Rauch, der beim Köhlern, dem Verwandeln von Holz in Holzkohle, entsteht

Projektzeitraum: seit April 2024

Das Anthropozän stellt nicht nur das Zeitalter des Anthropos dar, es ist potenziell auch die letzte Epoche des Homo sapiens: Durch die expansive und extraktivistische kapitalistische Wirtschaftsweise wird nicht nur in beispiellosem Maße Natur zerstört, sondern auch die Lebensgrundlagen menschlicher Gesellschaften vernichtet. Das sechste Massenaussterben könnte damit auch die Spezies "Mensch" betreffen.

Im Rahmen des Netzwerk Naturwissen nähert sich die Projektgruppe "Petrified Times: Energizing Past Futures" diesem Thema aus der Perspektive der zwei zentralen Energieregime "Kohle und Atomenergie", die die Geschichte (post)industrieller Gesellschaften und des Planeten geprägt haben. Dies geschieht anhand von zwei künstlerischen Forschungsprojekten, in denen die Dimension der ästhetischen Erfahrung eingesetzt wird, um unsichtbare, komplexe Zusammenhänge im Ökosystem und den planetarischen Stoffkreisläufen und deren Zeitdimensionen auf eine andere Weise zu vermitteln.

Hierfür arbeiten die Künstlerinnen Ulrike Mohr und Susanne Kriemann in eher unscheinbaren Sammlungsbeständen des Museums – denen der Minerale und Gesteine sowie der Paläobotanik. Die Gesteine Kohle (in Form von Holzkohle, aber auch Steinkohle) und Uraninit (Pechblende) stehen zum einen für die industrielle Revolution und zum anderen für das Atomzeitalter. Anhand dieser Gesteine und der Rohstoffe, auf die sie verweisen (als "Steine des Anstoßes"), wird der Themenkomplex der Entwicklung des Energiebedarfs extraktivistischer und kapitalistischer Gesellschaften zugänglich. Zugleich werden damit die tiefenzeitlichen Dimensionen, die sich hinter den Energieressourcen und ihrer Nutzung in den Kulturen der Gegenwart verbergen, erfahrbar: die schier unermesslichen Zeitdimensionen hinter den Energieressourcen, die seit Beginn des Anthropozäns vor gerade einmal 70 Jahren in radikaler Geschwindigkeit verbraucht wurden. Die künstlerischen Beiträge verhandeln damit auch das Aufeinandertreffen verschiedener Zeitskalen, von menschlicher Zeit und planetarer Zeit, das ein Kernproblem für die Frage darstellt, wie sich das Anthropozän überhaupt verstehen und darstellen lässt.

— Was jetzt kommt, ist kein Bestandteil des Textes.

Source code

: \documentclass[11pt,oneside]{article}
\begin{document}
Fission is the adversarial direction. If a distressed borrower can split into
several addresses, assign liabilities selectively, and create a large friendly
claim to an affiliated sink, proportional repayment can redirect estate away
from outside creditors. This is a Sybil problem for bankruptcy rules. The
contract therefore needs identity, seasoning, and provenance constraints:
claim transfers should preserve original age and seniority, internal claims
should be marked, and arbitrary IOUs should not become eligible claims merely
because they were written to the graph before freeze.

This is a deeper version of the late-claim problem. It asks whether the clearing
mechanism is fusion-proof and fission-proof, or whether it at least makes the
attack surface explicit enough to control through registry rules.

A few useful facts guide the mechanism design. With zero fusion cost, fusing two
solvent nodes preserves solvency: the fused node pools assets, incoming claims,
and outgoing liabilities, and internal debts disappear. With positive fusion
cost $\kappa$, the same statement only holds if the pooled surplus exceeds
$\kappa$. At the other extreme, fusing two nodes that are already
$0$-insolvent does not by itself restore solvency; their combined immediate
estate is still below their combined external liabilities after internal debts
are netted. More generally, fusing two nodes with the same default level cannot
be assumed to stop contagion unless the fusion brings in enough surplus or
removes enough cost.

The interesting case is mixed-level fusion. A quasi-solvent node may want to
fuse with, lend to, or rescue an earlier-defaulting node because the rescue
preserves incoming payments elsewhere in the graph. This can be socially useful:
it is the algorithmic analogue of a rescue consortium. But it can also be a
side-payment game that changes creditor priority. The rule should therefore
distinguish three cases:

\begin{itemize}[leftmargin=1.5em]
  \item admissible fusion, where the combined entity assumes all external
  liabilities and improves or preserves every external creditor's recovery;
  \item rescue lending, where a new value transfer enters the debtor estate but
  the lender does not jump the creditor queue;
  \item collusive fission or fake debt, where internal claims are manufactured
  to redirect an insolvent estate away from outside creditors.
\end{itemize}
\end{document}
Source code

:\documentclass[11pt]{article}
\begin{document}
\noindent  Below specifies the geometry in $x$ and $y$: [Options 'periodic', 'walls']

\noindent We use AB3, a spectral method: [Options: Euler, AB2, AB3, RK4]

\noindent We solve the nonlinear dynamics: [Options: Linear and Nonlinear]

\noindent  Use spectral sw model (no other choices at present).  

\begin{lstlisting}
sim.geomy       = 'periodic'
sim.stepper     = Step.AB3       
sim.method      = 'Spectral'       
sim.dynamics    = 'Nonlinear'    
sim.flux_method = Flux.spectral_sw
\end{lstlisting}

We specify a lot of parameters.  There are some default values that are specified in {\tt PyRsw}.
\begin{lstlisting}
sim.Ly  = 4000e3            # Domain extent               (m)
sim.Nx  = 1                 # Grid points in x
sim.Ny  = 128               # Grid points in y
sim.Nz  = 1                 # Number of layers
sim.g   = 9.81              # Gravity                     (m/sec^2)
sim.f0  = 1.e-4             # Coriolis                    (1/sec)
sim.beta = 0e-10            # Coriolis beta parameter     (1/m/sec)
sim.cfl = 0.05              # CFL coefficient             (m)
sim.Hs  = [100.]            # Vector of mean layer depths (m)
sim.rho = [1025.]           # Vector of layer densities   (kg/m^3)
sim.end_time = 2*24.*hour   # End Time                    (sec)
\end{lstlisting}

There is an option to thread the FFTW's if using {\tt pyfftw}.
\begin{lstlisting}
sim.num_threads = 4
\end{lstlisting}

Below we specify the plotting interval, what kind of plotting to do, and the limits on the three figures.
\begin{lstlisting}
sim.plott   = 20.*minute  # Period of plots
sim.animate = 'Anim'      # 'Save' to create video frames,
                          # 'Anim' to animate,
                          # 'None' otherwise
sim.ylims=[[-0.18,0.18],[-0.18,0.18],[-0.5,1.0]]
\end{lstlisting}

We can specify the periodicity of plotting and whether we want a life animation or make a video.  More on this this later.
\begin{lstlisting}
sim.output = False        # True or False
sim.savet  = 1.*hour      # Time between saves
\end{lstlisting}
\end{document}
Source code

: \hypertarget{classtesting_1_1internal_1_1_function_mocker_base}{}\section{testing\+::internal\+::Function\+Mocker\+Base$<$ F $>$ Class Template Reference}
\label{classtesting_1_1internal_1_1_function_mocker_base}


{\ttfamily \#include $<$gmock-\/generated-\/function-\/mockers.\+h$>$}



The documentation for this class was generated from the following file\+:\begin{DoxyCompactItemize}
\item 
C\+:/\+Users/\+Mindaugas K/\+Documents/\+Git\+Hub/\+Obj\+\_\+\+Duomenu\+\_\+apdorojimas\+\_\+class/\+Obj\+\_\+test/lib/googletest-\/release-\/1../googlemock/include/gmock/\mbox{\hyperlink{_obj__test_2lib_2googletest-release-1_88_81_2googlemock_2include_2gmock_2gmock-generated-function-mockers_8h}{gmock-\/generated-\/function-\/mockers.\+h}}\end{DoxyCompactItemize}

Erste Zwischenergebnisse der künstlerischen Recherche werden in einem experimentellen Format in der Ausstellung des Museum für Naturkunde am 27. November 2024 zu sehen sein. Das Ziel der künstlerischen Arbeiten ist es neue Reflexionsräume zu bieten, in denen mittels ästhetischen Erfahrungen das Verhältnis von menschlicher, spezifisch westeuropäischer Positionen und Welt (als umfassendes Ökosystem), der Zusammenhang zwischen menschlichem Handeln und dem Anthropozän als historisch-geologische "Zäsur" erfahrbar gemacht werden soll. Die finalen Arbeiten sollen anschließend an verschiedenen, auch ungewöhnlichen, themenspezifischen Orten gezeigt werden.

 

Das Teilprojekt "Petrified Times: Energizing Past Futures" entstand durch die Zusammenarbeit der Netzwerkler:innen Friederike Schäfer (FU Berlin), Elisabeth Heyne (MfN Berlin) und Maike Weißpflug (Bundesamt für die Sicherheit der nuklearen Entsorgung).